* **Exercise aim**: Please write out exactly, without any picture, each line from the first in the listing through the line that includes "brutto 220 zł |".

----

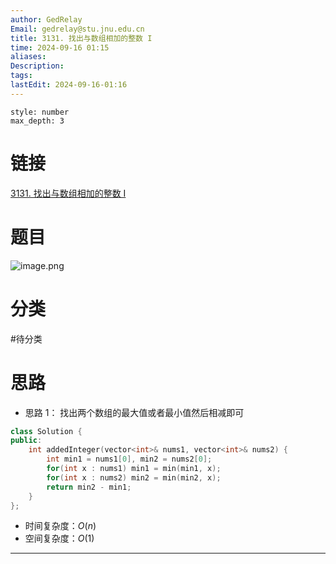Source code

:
 ```yaml
---
author: GedRelay
Email: gedrelay@stu.jnu.edu.cn
title: 3131. 找出与数组相加的整数 I
time: 2024-09-16 01:15
aliases: 
Description: 
tags: 
lastEdit: 2024-09-16-01:16
---
```


```toc
style: number
max_depth: 3
```

# 链接
[3131. 找出与数组相加的整数 I](https://leetcode.cn/problems/find-the-integer-added-to-array-i/) 

# 题目
![image.png](https://ged-pic-bed.oss-cn-guangzhou.aliyuncs.com/img/202409160115596.png)


# 分类
#待分类

# 思路
- 思路 1：
找出两个数组的最大值或者最小值然后相减即可


```cpp
class Solution {
public:
    int addedInteger(vector<int>& nums1, vector<int>& nums2) {
        int min1 = nums1[0], min2 = nums2[0];
        for(int x : nums1) min1 = min(min1, x);
        for(int x : nums2) min2 = min(min2, x);
        return min2 - min1;
    }
};
```


- 时间复杂度：${O\left( n \right)  }$ 
- 空间复杂度：${O\left( 1 \right)  }$ 


---


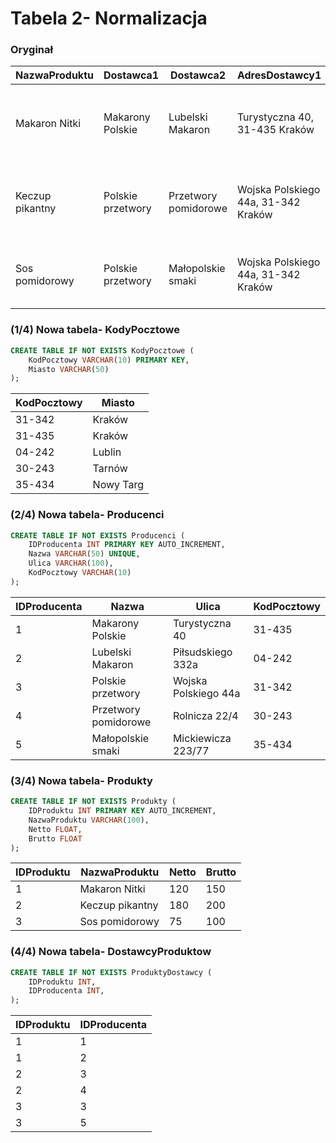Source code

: # Tabela 2- Normalizacja

### Oryginał

| NazwaProduktu   | Dostawca1         | Dostawca2            | AdresDostawcy1                      | AdresDostawcy2                       | Cena                        |
| --------------- | ----------------- | -------------------- | ----------------------------------- | ------------------------------------ | --------------------------- |
| Makaron Nitki   | Makarony Polskie  | Lubelski Makaron     | Turystyczna 40, 31-435 Kraków       | Piłsudskiego 332a, 04-242 Lublin     | Netto 130 zł, brutto 150 zł |
| Keczup pikantny | Polskie przetwory | Przetwory pomidorowe | Wojska Polskiego 44a, 31-342 Kraków | Rolnicza 22/4 30-243 Tarnów          | Netto 200 zł, brutto 220 zł |
| Sos pomidorowy  | Polskie przetwory | Małopolskie smaki    | Wojska Polskiego 44a, 31-342 Kraków | Mickiewicza 223/77, 35-434 Nowy Targ | Netto 89 zł, brutto 110 zł  |

### (1/4) Nowa tabela- KodyPocztowe

```sql
CREATE TABLE IF NOT EXISTS KodyPocztowe (
    KodPocztowy VARCHAR(10) PRIMARY KEY,
    Miasto VARCHAR(50)
);
```

| KodPocztowy | Miasto    |
| ----------- | --------- |
| 31-342      | Kraków    |
| 31-435      | Kraków    |
| 04-242      | Lublin    |
| 30-243      | Tarnów    |
| 35-434      | Nowy Targ |

### (2/4) Nowa tabela- Producenci

```sql
CREATE TABLE IF NOT EXISTS Producenci (
    IDProducenta INT PRIMARY KEY AUTO_INCREMENT,
    Nazwa VARCHAR(50) UNIQUE,
    Ulica VARCHAR(100),
    KodPocztowy VARCHAR(10)
);
```

| IDProducenta | Nazwa                | Ulica                | KodPocztowy |
| ------------ | -------------------- | -------------------- | ----------- |
| 1            | Makarony Polskie     | Turystyczna 40       | 31-435      |
| 2            | Lubelski Makaron     | Piłsudskiego 332a    | 04-242      |
| 3            | Polskie przetwory    | Wojska Polskiego 44a | 31-342      |
| 4            | Przetwory pomidorowe | Rolnicza 22/4        | 30-243      |
| 5            | Małopolskie smaki    | Mickiewicza 223/77   | 35-434      |

### (3/4) Nowa tabela- Produkty

```sql
CREATE TABLE IF NOT EXISTS Produkty (
    IDProduktu INT PRIMARY KEY AUTO_INCREMENT,
    NazwaProduktu VARCHAR(100),
    Netto FLOAT,
    Brutto FLOAT
);
```

| IDProduktu | NazwaProduktu   | Netto | Brutto |
| ---------- | --------------- | ----- | ------ |
| 1          | Makaron Nitki   | 120   | 150    |
| 2          | Keczup pikantny | 180   | 200    |
| 3          | Sos pomidorowy  | 75    | 100    |

### (4/4) Nowa tabela- DostawcyProduktow

```sql
CREATE TABLE IF NOT EXISTS ProduktyDostawcy (
    IDProduktu INT,
    IDProducenta INT,
);
```

| IDProduktu | IDProducenta |
| ---------- | ------------ |
| 1          | 1            |
| 1          | 2            |
| 2          | 3            |
| 2          | 4            |
| 3          | 3            |
| 3          | 5            |
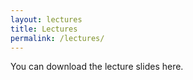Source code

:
 ```yaml
---
layout: lectures
title: Lectures
permalink: /lectures/
---
```

You can download the lecture slides here.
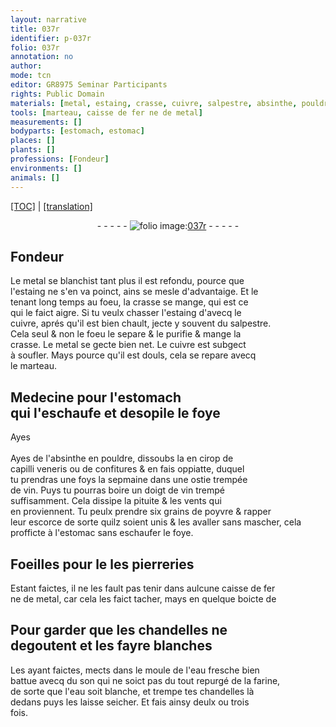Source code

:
 ```yaml
---
layout: narrative
title: 037r
identifier: p-037r
folio: 037r
annotation: no
author:
mode: tcn
editor: GR8975 Seminar Participants
rights: Public Domain
materials: [metal, estaing, crasse, cuivre, salpestre, absinthe, pouldre, cirop, capilli veneris, confitures, ostie, vin, poyvre, escorce, pierreries, fer, eau, son, farine]
tools: [marteau, caisse de fer ne de metal]
measurements: []
bodyparts: [estomach, estomac]
places: []
plants: []
professions: [Fondeur]
environments: []
animals: []
---
```


<p><a href="{{ site.baseurl }}/normalized/">[TOC]</a> | <a href="{{ site.baseurl }}/texts/p-037r_tl/" target="_blank">[translation]</a></p><div class="folio" align="center">- - - - - <a href="http://gallica.bnf.fr/ark:/12148/btv1b10500001g/f79.image" target="_blank"><img src="https://cu-mkp.github.io/2017-workshop-edition/assets/photo-icon.png" alt="folio image: " style="display:inline-block; margin-bottom:-3px;"/>037r</a> - - - - - </div>  
  

## <span class="pro">Fondeur</span>

 
Le <span class="m">metal</span> se blanchist tant plus il est refondu, pource que<br/> l'<span class="m">estaing</span> ne s'en va poinct, ains se mesle d'advantaige. Et le<br/> tenant long temps au foeu, la <span class="m">crasse</span> se mange, qui est ce<br/> qui le faict aigre. Si tu veulx chasser l'<span class="m">estaing</span> d'avecq le<br/> <span class="m">cuivre</span>, aprés qu'il est bien chault, jecte y souvent du <span class="m">salpestre</span>.<br/> Cela seul & non le foeu le separe & le purifie & mange la<br/> <span class="m">crasse</span>. Le <span class="m">metal</span> se gecte bien net. Le <span class="m">cuivre</span> est subgect<br/> à soufler. Mays pource qu'il est douls, cela se repare avecq<br/> le <span class="tl">marteau</span>.
 
 
  

## Medecine pour l'<span class="bp">estomach</span><br/> <span class="add">qui l'eschaufe et desopile le foye</span>

 
<span class="del">Ayes</span><br/><br/> Ayes de l'<span class="m">absinthe</span> en <span class="m">pouldre</span>, dissoubs la en <span class="m">cirop</span> de<br/> <span class="m">capilli veneris</span> ou de <span class="m">confitures</span> & en fais oppiatte, duquel<br/> tu prendras une foys la sepmaine dans une <span class="m">ostie</span> trempée<br/> de <span class="m">vin</span>. Puys tu pourras boire un doigt de <span class="m">vin</span> trempé<br/> suffisamment. Cela dissipe la pituite & les vents qui<br/> en proviennent. Tu peulx prendre six grains de <span class="m">poyvre</span> & rapper<br/> leur <span class="m">escorce</span> de sorte quilz soient unis & les avaller sans mascher, cela<br/> profficte à l'<span class="bp">estomac</span> sans eschaufer le foye.
 
 
  

## Foeilles pour <span class="del">le <span class="ill"></span></span> les <span class="m">pierreries</span>

 
Estant faictes, il ne les fault pas tenir dans aulcune <span class="tl">caisse de <span class="m">fer</span><br/> ne de <span class="m">metal</span></span>, car cela les faict tacher, mays en quelque boicte de
 
 
  

## Pour garder que les chandelles ne<br/> degoutent et les fayre blanches

 
Les ayant faictes, mects dans le moule de l'<span class="m">eau</span> fresche bien<br/> battue avecq du <span class="m">son</span> qui ne soict pas du tout repurgé de la <span class="m">farine</span>,<br/> de sorte que l'<span class="m">eau</span> soit blanche, et trempe tes chandelles là<br/> dedans puys les laisse seicher. Et fais ainsy deulx ou trois<br/> fois.
 
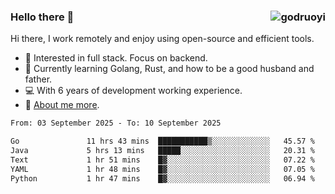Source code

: ### Hello there 👋 <img align="right" src="https://github-readme-stats.vercel.app/api?username=godruoyi&show_icons=true" alt="godruoyi" />

Hi there, I work remotely and enjoy using open-source and efficient tools.

- 🔭 Interested in full stack. Focus on backend.
- 🌱 Currently learning Golang, Rust, and how to be a good husband and father.
- 💻 With 6 years of development working experience.
- 👒 [About me more](https://godruoyi.com/posts/about-godruoyi).



<!--START_SECTION:waka-->

```txt
From: 03 September 2025 - To: 10 September 2025

Go               11 hrs 43 mins  ███████████▒░░░░░░░░░░░░░   45.57 %
Java             5 hrs 13 mins   █████░░░░░░░░░░░░░░░░░░░░   20.31 %
Text             1 hr 51 mins    █▓░░░░░░░░░░░░░░░░░░░░░░░   07.22 %
YAML             1 hr 48 mins    █▓░░░░░░░░░░░░░░░░░░░░░░░   07.05 %
Python           1 hr 47 mins    █▓░░░░░░░░░░░░░░░░░░░░░░░   06.94 %
```

<!--END_SECTION:waka-->
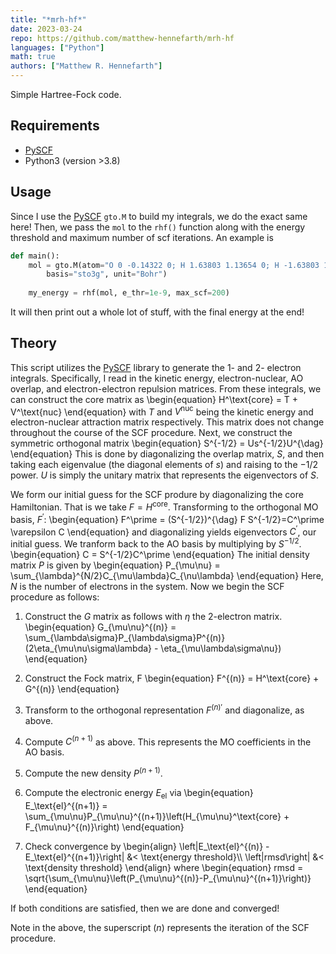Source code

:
 ```yaml
---
title: "*mrh-hf*"
date: 2023-03-24
repo: https://github.com/matthew-hennefarth/mrh-hf
languages: ["Python"]
math: true
authors: ["Matthew R. Hennefarth"]
---
```

Simple Hartree-Fock code.
<!--more-->
## Requirements
- [PySCF]
- Python3 (version >3.8)

## Usage
Since I use the [PySCF] `gto.M` to build my integrals, we do the exact same here! Then, we pass the `mol` to the `rhf()` function along with the energy threshold and maximum number of scf iterations. An example is 

```python
def main():
    mol = gto.M(atom="O 0 -0.14322 0; H 1.63803 1.13654 0; H -1.63803 1.13654 0",
        basis="sto3g", unit="Bohr")
        
    my_energy = rhf(mol, e_thr=1e-9, max_scf=200)
```
It will then print out a whole lot of stuff, with the final energy at the end!


## Theory
This script utilizes the [PySCF] library to generate the 1- and 2- electron integrals. Specifically, I read in the kinetic energy, electron-nuclear, AO overlap, and electron-electron repulsion matrices. From these integrals, we can construct the core matrix as
\begin{equation}
    H^\text{core} = T + V^\text{nuc}
\end{equation}
with $T$ and $V^\text{nuc}$ being the kinetic energy and electron-nuclear attraction matrix respectively. This matrix does not change throughout the course of the SCF procedure. Next, we construct the symmetric orthogonal matrix
\begin{equation}
    S^{-1/2} = Us^{-1/2}U^{\dag}
\end{equation}
This is done by diagonalizing the overlap matrix, $S$, and then taking each eigenvalue (the diagonal elements of $s$) and raising to the $-1/2$ power. $U$ is simply the unitary matrix that represents the eigenvectors of $S$.

We form our initial guess for the SCF produre by diagonalizing the core Hamiltonian. That is we take $F=H^\text{core}$. Transforming to the orthogonal MO basis, $F^\prime$:
\begin{equation}
    F^\prime = (S^{-1/2})^{\dag} F S^{-1/2}=C^\prime \varepsilon C
\end{equation}
and diagonalizing yields eigenvectors $C^\prime$, our initial guess. We tranform back to the AO basis by multiplying by $S^{-1/2}$.
\begin{equation}
    C = S^{-1/2}C^\prime
\end{equation}
The initial density matrix $P$ is given by
\begin{equation}
    P_{\mu\nu} = \sum_{\lambda}^{N/2}C_{\mu\lambda}C_{\nu\lambda}
\end{equation}
Here, $N$ is the number of electrons in the system. Now we begin the SCF procedure as follows:

1. Construct the $G$ matrix as follows with $\eta$ the 2-electron matrix.
\begin{equation}
    G_{\mu\nu}^{(n)} = \sum_{\lambda\sigma}P_{\lambda\sigma}P^{(n)}(2\eta_{\mu\nu\sigma\lambda} - \eta_{\mu\lambda\sigma\nu})
\end{equation}

2. Construct the Fock matrix, F
\begin{equation}
    F^{(n)} = H^\text{core} + G^{(n)}
\end{equation}

3. Transform to the orthogonal representation $F^{(n)\prime}$ and diagonalize, as above.
4. Compute $C^{(n+1)}$ as above. This represents the MO coefficients in the AO basis.
5. Compute the new density $P^{(n+1)}$.
6. Compute the electronic energy $E_\text{el}$ via
\begin{equation}
    E_\text{el}^{(n+1)} = \sum_{\mu\nu}P_{\mu\nu}^{(n+1)}\left(H_{\mu\nu}^\text{core} + F_{\mu\nu}^{(n)}\right)
\end{equation}

7. Check convergence by
\begin{align}
    \left|E_\text{el}^{(n)} - E_\text{el}^{(n+1)}\right| &< \text{energy threshold}\\\\
    \left|rmsd\right| &< \text{density threshold}
\end{align}
where
\begin{equation}
    rmsd = \sqrt{\sum_{\mu\nu}\left(P_{\mu\nu}^{(n)}-P_{\mu\nu}^{(n+1)}\right)}
\end{equation}

If both conditions are satisfied, then we are done and converged!

Note in the above, the superscript ($n$) represents the iteration of the SCF procedure.

[comment]: <Reference Hyperlinks>
[PySCF]: https://github.com/pyscf/pyscf/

----

* **Output**:
Source code

:
 ```yaml
---
author: GedRelay
Email: gedrelay@stu.jnu.edu.cn
title: 3131. 找出与数组相加的整数 I
time: 2024-09-16 01:15
aliases: 
Description: 
tags: 
lastEdit: 2024-09-16-01:16
---
```


```toc
style: number
max_depth: 3
```

# 链接
[3131. 找出与数组相加的整数 I](https://leetcode.cn/problems/find-the-integer-added-to-array-i/) 

# 题目
![image.png](https://ged-pic-bed.oss-cn-guangzhou.aliyuncs.com/img/202409160115596.png)


# 分类
#待分类

# 思路
- 思路 1：
找出两个数组的最大值或者最小值然后相减即可


```cpp
class Solution {
public:
    int addedInteger(vector<int>& nums1, vector<int>& nums2) {
        int min1 = nums1[0], min2 = nums2[0];
        for(int x : nums1) min1 = min(min1, x);
        for(int x : nums2) min2 = min(min2, x);
        return min2 - min1;
    }
};
```


- 时间复杂度：${O\left( n \right)  }$ 
- 空间复杂度：${O\left( 1 \right)  }$ 


---


Source code

: # Tabela 2- Normalizacja

### Oryginał

| NazwaProduktu   | Dostawca1         | Dostawca2            | AdresDostawcy1                      | AdresDostawcy2                       | Cena                        |
| --------------- | ----------------- | -------------------- | ----------------------------------- | ------------------------------------ | --------------------------- |
| Makaron Nitki   | Makarony Polskie  | Lubelski Makaron     | Turystyczna 40, 31-435 Kraków       | Piłsudskiego 332a, 04-242 Lublin     | Netto 130 zł, brutto 150 zł |
| Keczup pikantny | Polskie przetwory | Przetwory pomidorowe | Wojska Polskiego 44a, 31-342 Kraków | Rolnicza 22/4 30-243 Tarnów          | Netto 200 zł, brutto 220 zł |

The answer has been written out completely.